What you should do. Using the records below, count the lines with "permutación" in them. Give the number only.

(Records drawn from a dataset)
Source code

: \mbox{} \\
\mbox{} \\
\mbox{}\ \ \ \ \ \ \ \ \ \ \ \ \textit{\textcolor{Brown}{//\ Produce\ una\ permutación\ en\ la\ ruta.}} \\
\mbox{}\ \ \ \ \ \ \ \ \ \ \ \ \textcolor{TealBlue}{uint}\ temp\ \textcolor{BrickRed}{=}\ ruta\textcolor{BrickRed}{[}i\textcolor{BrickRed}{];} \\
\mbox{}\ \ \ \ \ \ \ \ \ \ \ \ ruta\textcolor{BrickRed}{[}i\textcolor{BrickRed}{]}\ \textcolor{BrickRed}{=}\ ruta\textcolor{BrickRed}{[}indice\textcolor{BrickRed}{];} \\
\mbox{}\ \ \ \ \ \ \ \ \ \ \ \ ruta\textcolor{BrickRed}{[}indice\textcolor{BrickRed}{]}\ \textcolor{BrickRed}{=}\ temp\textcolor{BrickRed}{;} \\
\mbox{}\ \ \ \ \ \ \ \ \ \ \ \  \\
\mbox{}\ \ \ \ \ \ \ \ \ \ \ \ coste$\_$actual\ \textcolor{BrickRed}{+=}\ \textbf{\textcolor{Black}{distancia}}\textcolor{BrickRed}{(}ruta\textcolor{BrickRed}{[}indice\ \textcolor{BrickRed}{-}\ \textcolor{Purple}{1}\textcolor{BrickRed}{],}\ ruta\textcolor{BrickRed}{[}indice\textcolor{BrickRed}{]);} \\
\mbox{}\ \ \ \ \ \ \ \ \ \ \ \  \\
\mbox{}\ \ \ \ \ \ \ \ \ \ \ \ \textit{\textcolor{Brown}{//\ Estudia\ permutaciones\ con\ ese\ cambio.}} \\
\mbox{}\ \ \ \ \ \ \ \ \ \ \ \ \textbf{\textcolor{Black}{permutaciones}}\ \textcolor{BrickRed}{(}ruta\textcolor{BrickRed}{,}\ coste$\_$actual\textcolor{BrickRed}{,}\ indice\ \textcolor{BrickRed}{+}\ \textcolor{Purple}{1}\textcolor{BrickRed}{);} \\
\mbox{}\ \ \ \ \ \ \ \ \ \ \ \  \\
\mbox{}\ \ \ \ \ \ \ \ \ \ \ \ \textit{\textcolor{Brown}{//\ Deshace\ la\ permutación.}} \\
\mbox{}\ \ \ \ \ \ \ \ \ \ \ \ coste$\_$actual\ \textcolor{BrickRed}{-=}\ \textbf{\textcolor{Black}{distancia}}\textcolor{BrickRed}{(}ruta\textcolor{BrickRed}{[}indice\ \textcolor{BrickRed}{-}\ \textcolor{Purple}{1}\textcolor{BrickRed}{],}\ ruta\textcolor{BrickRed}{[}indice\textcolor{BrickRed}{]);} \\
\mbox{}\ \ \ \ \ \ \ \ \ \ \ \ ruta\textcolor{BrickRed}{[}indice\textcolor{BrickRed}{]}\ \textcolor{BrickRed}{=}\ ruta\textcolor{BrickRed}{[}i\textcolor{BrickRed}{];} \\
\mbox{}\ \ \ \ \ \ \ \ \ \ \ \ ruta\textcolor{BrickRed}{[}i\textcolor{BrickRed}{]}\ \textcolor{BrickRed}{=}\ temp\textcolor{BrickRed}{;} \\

Exercise result. 2